> [DATA RECORDS]:
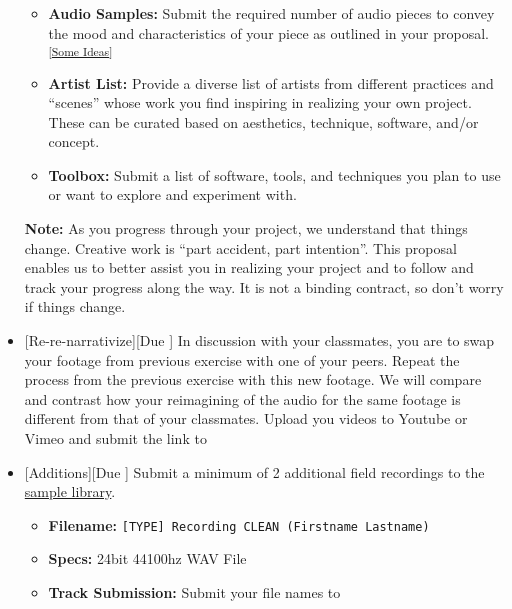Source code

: \begin{itemize}[noitemsep,topsep=0pt,leftmargin=*]
\begin{itemize}
		      \item \textbf{Audio Samples:} Submit the required number of audio pieces to convey the mood and characteristics of your piece as outlined in your proposal. \textsuperscript{[\hyperlink{projideas}{Some Ideas}]}
		      \item \textbf{Artist List:} Provide a diverse list of artists from different practices and ``scenes'' whose work you find inspiring in realizing your own project. These can be curated based on aesthetics, technique, software, and/or concept.
		      \item \textbf{Toolbox:} Submit a list of software, tools, and techniques you plan to use or want to explore and experiment with.
	      \end{itemize}
	      \small{\textbf{Note:} As you progress through your project, we understand that things change. Creative work is ``part accident, part intention''. This proposal enables us to better assist you in realizing your project and to follow and track your progress along the way. It is not a binding contract, so don't worry if things change.}

	\item {}[Re-re-narrativize][Due \dSun] \newline
	      In discussion with your classmates, you are to swap your footage from previous exercise with one of your peers. Repeat the process from the previous exercise with this new footage. We will compare and contrast how your reimagining of the audio for the same footage is different from that of your classmates. Upload you videos to Youtube or Vimeo and submit the link to \discordE

	\item {}[Additions][Due \dSun] \newline
	      Submit a minimum of 2 additional field recordings to the \href{\samplelibPermURL}{sample library}.
	      \begin{itemize}
		      \item \textbf{Filename:} \texttt{[TYPE] Recording CLEAN (Firstname Lastname)}
		      \item \textbf{Specs:} 24bit 44100hz WAV File
		      \item \textbf{Track Submission:} Submit your file names to \discordS
	      \end{itemize}
\end{itemize}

> [AIM OF THE EXERCISE]: Search the data above for "itemize" and copy every line where it turns up.

> [EXERCISE RESULT]:
: \begin{itemize}[noitemsep,topsep=0pt,leftmargin=*]
\begin{itemize}
	      \end{itemize}
	      \begin{itemize}
	      \end{itemize}
\end{itemize}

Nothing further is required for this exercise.